On the same day, and before the same notary, Guillory sold to Alexander Miller, for $7,500 cash, the steam cotton gin and the lot or lots on which it stood. Miller says that after the sale of the land had been consummated Guillory offered to sell to the Haases the steam cotton gin, and that they declined to buy, and that thereupon he (Miller) proposed to them that he and they make the purchase together, and, they declining, he bought it himself. He says the object of his coming to Opelousas that day was to pay his taxes. He says, further, that they drove back to Eunice the same day, and that he the same evening went to his house, and got the $7,500, and paid it to Guillory. At the time of this sale Miller held the past-due note of Guillory for $3,000. He says Guillory paid him this note on the 12th, a few days after the sale. Miller is a farmer without education, but admittedly a man of considerable means, all of his own making. The witness put upon the stand by plaintiff to prove he could not have had at his house, or readily procured without giving security, so large a sum as $7,500, proved rather the opposite. Miller says he would not have bought the property if he had thought Guillory was making the sale for the purpose of defrauding his creditors; that he knew Guillory was holding an immense amount of cotton, and that there had been a terrible slump in the price of cotton, and that Guillory told him that in order to keep this cotton he needed all the money he could get; that this was the reason why he did not deduct from the $7,500 the amount of his note.

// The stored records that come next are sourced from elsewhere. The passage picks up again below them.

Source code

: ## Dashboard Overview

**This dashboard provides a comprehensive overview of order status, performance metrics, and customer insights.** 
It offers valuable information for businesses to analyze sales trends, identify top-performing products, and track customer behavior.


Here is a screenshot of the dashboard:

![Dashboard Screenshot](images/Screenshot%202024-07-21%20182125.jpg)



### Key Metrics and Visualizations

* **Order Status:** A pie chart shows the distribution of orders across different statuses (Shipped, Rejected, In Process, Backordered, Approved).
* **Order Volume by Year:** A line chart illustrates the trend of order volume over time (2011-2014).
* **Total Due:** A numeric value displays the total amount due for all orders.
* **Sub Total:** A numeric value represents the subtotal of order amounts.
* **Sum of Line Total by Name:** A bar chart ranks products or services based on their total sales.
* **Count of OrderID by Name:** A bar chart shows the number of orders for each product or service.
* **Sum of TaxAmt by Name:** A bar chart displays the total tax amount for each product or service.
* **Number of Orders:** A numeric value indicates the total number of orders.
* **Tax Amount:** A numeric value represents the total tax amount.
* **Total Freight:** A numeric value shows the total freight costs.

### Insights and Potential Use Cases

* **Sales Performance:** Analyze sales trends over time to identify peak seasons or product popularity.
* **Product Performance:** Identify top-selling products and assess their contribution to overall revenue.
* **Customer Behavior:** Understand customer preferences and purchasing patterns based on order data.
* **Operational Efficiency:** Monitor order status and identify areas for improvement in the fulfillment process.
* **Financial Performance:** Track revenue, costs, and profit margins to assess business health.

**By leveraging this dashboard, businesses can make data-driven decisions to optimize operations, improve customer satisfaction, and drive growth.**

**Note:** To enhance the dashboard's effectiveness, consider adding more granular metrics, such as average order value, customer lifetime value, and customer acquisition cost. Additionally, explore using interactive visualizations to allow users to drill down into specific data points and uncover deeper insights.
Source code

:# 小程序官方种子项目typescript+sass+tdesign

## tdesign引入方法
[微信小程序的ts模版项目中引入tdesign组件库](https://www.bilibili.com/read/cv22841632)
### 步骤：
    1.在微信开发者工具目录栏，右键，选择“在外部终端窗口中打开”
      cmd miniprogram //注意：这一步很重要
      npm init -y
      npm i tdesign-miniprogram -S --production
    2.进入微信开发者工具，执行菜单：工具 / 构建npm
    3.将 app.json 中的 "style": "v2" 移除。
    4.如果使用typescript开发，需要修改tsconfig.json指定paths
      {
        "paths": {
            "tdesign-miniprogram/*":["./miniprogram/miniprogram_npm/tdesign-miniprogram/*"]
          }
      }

On the next day, December 8th, Guillory sold the store building and the sma'll dwelling house and the lot or lots on which they stood to Francois E. Savoie for $3,500 cash. The sale was made before the local notary, Mr. Dardeau. Savoie lives about six miles from Eunice. He is a farmer and stockraiser, uneducated. He cannot tell what properties he now owns. He owns, he says, “about 400 or 500 acres of cultivable land, or ’maybe 800, on which he has seven families. He says he owns, as we understand, in addition, 500 arpents in pasture land; also in Eunice one acre of unimproved land, which cost him $200, and two improved lots. He admits that he is a debtor on a number of notes for small amounts secured by vendor’s privilege on different tracts of land bought by him at different times, upon which he is paying interest at 8 per cent, and upon which he has been obtaining extensions.

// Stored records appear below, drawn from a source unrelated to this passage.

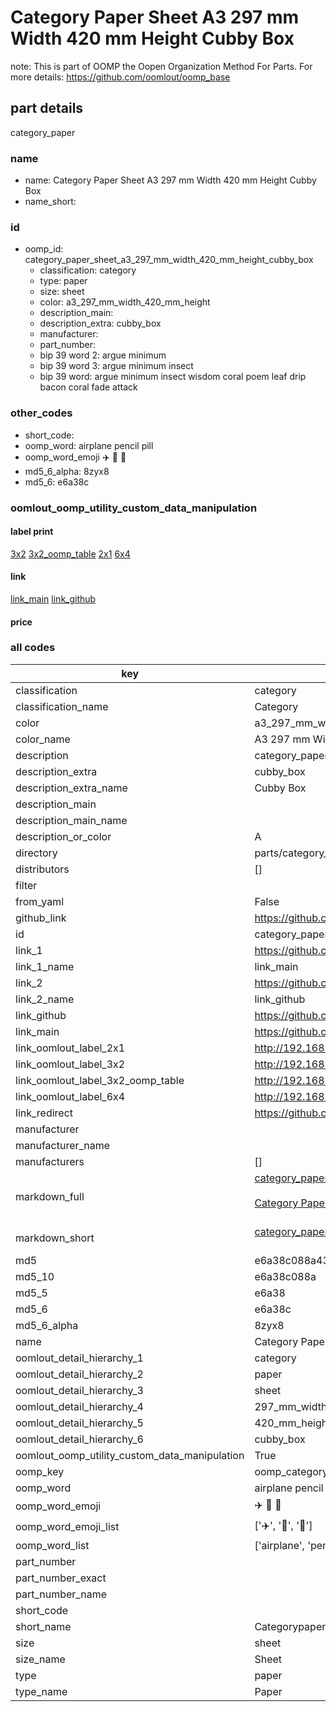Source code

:# Category Paper Sheet A3 297 mm Width 420 mm Height Cubby Box  

note: This is part of OOMP the Oopen Organization Method For Parts. For more details: https://github.com/oomlout/oomp_base

##  part details
  



category_paper



### name
* name: Category Paper Sheet A3 297 mm Width 420 mm Height Cubby Box
* name_short: 
### id
* oomp_id: category_paper_sheet_a3_297_mm_width_420_mm_height_cubby_box
  * classification: category
  * type: paper
  * size: sheet
  * color: a3_297_mm_width_420_mm_height
  * description_main: 
  * description_extra: cubby_box
  * manufacturer: 
  * part_number: 
  * bip 39 word 2: argue minimum
  * bip 39 word 3: argue minimum insect
  * bip 39 word: argue minimum insect wisdom coral poem leaf drip bacon coral fade attack

### other_codes
* short_code: 
* oomp_word: airplane pencil pill
* oomp_word_emoji :airplane: :pencil: :pill:
* md5_6_alpha: 8zyx8
* md5_6: e6a38c






### oomlout_oomp_utility_custom_data_manipulation
#### label print
[3x2](http://192.168.1.245:1112/?label=oomp%208zyx8)
[3x2_oomp_table](http://192.168.1.108:1112/?label=oomp%208zyx8)
[2x1](http://192.168.1.242:1112/?label=oomp%208zyx8)
[6x4](http://192.168.1.55:1112/?label=oomp%208zyx8)    

#### link

[link_main](https://github.com/oomlout/oomlout_oomp_version_1_messy/tree/main/parts/category_paper_sheet_a3_297_mm_width_420_mm_height_cubby_box) [link_github](https://github.com/oomlout/oomlout_oomp_version_1_messy/tree/main/parts/category_paper_sheet_a3_297_mm_width_420_mm_height_cubby_box)                             

#### price







### all codes 
| key | value |  
| --- | --- |  
| classification | category |  
| classification_name | Category |  
| color | a3_297_mm_width_420_mm_height |  
| color_name | A3 297 mm Width 420 mm Height |  
| description | category_paper |  
| description_extra | cubby_box |  
| description_extra_name | Cubby Box |  
| description_main |  |  
| description_main_name |  |  
| description_or_color | A  |  
| directory | parts/category_paper_sheet_a3_297_mm_width_420_mm_height_cubby_box |  
| distributors | [] |  
| filter |  |  
| from_yaml | False |  
| github_link | https://github.com/oomlout/oomlout_oomp_part_src/tree/main/parts/category_paper_sheet_a3_297_mm_width_420_mm_height_cubby_box |  
| id | category_paper_sheet_a3_297_mm_width_420_mm_height_cubby_box |  
| link_1 | https://github.com/oomlout/oomlout_oomp_version_1_messy/tree/main/parts/category_paper_sheet_a3_297_mm_width_420_mm_height_cubby_box |  
| link_1_name | link_main |  
| link_2 | https://github.com/oomlout/oomlout_oomp_version_1_messy/tree/main/parts/category_paper_sheet_a3_297_mm_width_420_mm_height_cubby_box |  
| link_2_name | link_github |  
| link_github | https://github.com/oomlout/oomlout_oomp_version_1_messy/tree/main/parts/category_paper_sheet_a3_297_mm_width_420_mm_height_cubby_box |  
| link_main | https://github.com/oomlout/oomlout_oomp_version_1_messy/tree/main/parts/category_paper_sheet_a3_297_mm_width_420_mm_height_cubby_box |  
| link_oomlout_label_2x1 | http://192.168.1.242:1112/?label=oomp%208zyx8 |  
| link_oomlout_label_3x2 | http://192.168.1.245:1112/?label=oomp%208zyx8 |  
| link_oomlout_label_3x2_oomp_table | http://192.168.1.108:1112/?label=oomp%208zyx8 |  
| link_oomlout_label_6x4 | http://192.168.1.55:1112/?label=oomp%208zyx8 |  
| link_redirect | https://github.com/oomlout/oomlout_oomp_version_1_messy/tree/main/parts/category_paper_sheet_a3_297_mm_width_420_mm_height_cubby_box |  
| manufacturer |  |  
| manufacturer_name |  |  
| manufacturers | [] |  
| markdown_full | [category_paper_sheet_a3_297_mm_width_420_mm_height_cubby_box](none)<br>[](none)<br>[Category Paper Sheet A3 297 Mm Width 420 Mm Height Cubby Box](none)<br><br> |  
| markdown_short | [category_paper_sheet_a3_297_mm_width_420_mm_height_cubby_box](none)<br><br> |  
| md5 | e6a38c088a432fd69c181fc4ea23405c |  
| md5_10 | e6a38c088a |  
| md5_5 | e6a38 |  
| md5_6 | e6a38c |  
| md5_6_alpha | 8zyx8 |  
| name | Category Paper Sheet A3 297 mm Width 420 mm Height Cubby Box |  
| oomlout_detail_hierarchy_1 | category |  
| oomlout_detail_hierarchy_2 | paper |  
| oomlout_detail_hierarchy_3 | sheet |  
| oomlout_detail_hierarchy_4 | 297_mm_width |  
| oomlout_detail_hierarchy_5 | 420_mm_height |  
| oomlout_detail_hierarchy_6 | cubby_box |  
| oomlout_oomp_utility_custom_data_manipulation | True |  
| oomp_key | oomp_category_paper_sheet_a3_297_mm_width_420_mm_height_cubby_box |  
| oomp_word | airplane pencil pill |  
| oomp_word_emoji | :airplane: :pencil: :pill: |  
| oomp_word_emoji_list | [':airplane:', ':pencil:', ':pill:'] |  
| oomp_word_list | ['airplane', 'pencil', 'pill'] |  
| part_number |  |  
| part_number_exact |  |  
| part_number_name |  |  
| short_code |  |  
| short_name | Categorypaper |  
| size | sheet |  
| size_name | Sheet |  
| type | paper |  
| type_name | Paper |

*825The notary before whom the act of sale was passed testifies as follows:
“Mr. Savoie pulled out a roll of bills after the sale. It looked to me like a roll of bills of $5,000. He unrolled it and counted. He said, ‘I want you to count it.’ I counted the money. Mr. Olivrel Guillory was standing by me and counted the same money right behind me. There was $1,000 in it. I said: ‘There is lacking $2,500. What will you do about it?’ Mr. Olivrel said, ‘He will give me a duebill or a note payable in eight or ten days, as he wants.’ Mr. Savoie answered, T will pay you within three days.’ So I made the note payable one. day after the date for the sum of $2,500, with interest at the rate of 8 per cent, from date.”
Savoie testifies he had the other $2,500 in his house and paid it the next day. Touching the source of the money he testifies as follows:
“I had collected different sums, $850, for some cattle that % sold for my mother-in-law. I also kept a little market, and collected from $500 to $600, and then, besides that, I sold to the butchers a considerable amount that I don’t remember that I have marked down at home. I can’t mark it myself, but I have it marked.
“Q. Mr. Savoie, was it from these collections that you have mentioned that you realized the money to pay Mr. Guillory?
“A. Not absolutely that. I had other money. It was mixed with other money.
“Q. Can’t you give us a statement of where you got the money, aside from these collections that you have mentioned?
“A. I could have it at the house.
“Q. Where did you get the money which you claim to have had at your house?
“A. From working and trafficking.”
He says, further, that he has been in possession ever since: “I bought in December, and in January I commenced to collect rent. We fixed the price at $30 a month right after the sale.” He does not say whom, besides himself, he means by we; but a little later in his testimony he says that the store is not occupied now, but has been retained, and he is getting his rent all the same; that O. E. Guillory, of the firm of O. Guillory & Co., representing to him that he was acting for other people, asked him the preference on the store, and that he gave it to him; that Johnny White wanted to rent the dwelling house, but “I told him I had left it with O. E. Guillory to rent for me, and to see him about it”; that this house is rented; and that he got at first $5 rent, but now is getting $6: He does not say to whom. He further testified as follows:
“Q. Who is it that is to occupy that store from now on?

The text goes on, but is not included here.